Only one stretch of the data below is wanted: the lines starting at the one with "- [Terminology](terminology.html)" and ending at the one with "- [Downloads](downloads.html)", both included, given again exactly.

PROVIDED RECORDS: Begin

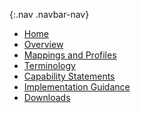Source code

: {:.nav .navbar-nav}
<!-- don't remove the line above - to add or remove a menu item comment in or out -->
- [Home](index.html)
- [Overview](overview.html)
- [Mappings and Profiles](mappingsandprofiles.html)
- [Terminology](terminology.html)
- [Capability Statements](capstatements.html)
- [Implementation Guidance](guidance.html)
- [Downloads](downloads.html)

PROVIDED RECORDS: End
PROVIDED RECORDS: Begin

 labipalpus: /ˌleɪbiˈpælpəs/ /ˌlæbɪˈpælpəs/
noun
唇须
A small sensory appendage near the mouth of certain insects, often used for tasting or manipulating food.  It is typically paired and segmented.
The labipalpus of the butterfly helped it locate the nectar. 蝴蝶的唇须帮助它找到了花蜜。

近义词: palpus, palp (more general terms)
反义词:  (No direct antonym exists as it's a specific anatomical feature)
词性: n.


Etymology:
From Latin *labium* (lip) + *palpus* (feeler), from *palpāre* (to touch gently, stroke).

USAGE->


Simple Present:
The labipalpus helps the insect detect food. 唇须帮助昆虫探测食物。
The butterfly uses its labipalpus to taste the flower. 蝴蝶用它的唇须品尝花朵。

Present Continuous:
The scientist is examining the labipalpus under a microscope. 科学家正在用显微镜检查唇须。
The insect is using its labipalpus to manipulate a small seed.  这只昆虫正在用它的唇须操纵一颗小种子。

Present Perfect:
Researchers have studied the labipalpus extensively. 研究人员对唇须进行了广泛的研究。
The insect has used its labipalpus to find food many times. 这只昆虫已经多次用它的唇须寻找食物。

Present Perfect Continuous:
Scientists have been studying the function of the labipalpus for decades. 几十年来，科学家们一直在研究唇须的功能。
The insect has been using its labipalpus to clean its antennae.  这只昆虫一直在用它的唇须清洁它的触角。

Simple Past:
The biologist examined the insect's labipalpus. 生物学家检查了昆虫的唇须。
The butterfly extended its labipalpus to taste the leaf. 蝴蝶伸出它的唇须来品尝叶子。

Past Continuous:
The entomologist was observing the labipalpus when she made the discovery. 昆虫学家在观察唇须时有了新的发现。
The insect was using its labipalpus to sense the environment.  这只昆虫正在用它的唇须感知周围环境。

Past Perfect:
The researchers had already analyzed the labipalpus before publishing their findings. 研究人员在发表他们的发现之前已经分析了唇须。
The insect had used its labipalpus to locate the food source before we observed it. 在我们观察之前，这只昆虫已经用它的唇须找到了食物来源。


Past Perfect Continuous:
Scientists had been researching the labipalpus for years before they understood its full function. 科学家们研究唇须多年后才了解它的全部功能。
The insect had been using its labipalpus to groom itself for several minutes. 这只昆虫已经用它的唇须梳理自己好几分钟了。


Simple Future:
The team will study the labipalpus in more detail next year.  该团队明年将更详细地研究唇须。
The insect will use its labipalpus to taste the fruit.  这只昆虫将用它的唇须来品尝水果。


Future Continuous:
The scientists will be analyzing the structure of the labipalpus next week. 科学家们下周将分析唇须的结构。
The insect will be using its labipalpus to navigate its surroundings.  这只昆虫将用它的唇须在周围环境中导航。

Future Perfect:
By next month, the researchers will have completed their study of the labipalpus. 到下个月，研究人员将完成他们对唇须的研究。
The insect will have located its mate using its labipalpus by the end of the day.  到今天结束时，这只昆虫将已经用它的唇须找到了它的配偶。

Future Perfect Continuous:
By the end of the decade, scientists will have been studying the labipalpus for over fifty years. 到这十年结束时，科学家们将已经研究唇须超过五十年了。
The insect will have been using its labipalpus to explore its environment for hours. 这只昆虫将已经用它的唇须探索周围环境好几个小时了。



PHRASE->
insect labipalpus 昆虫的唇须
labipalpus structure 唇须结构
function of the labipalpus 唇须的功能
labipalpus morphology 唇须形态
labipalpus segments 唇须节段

PROVIDED RECORDS: End

* PROBLEM SOLUTION:
- [Terminology](terminology.html)
- [Capability Statements](capstatements.html)
- [Implementation Guidance](guidance.html)
- [Downloads](downloads.html)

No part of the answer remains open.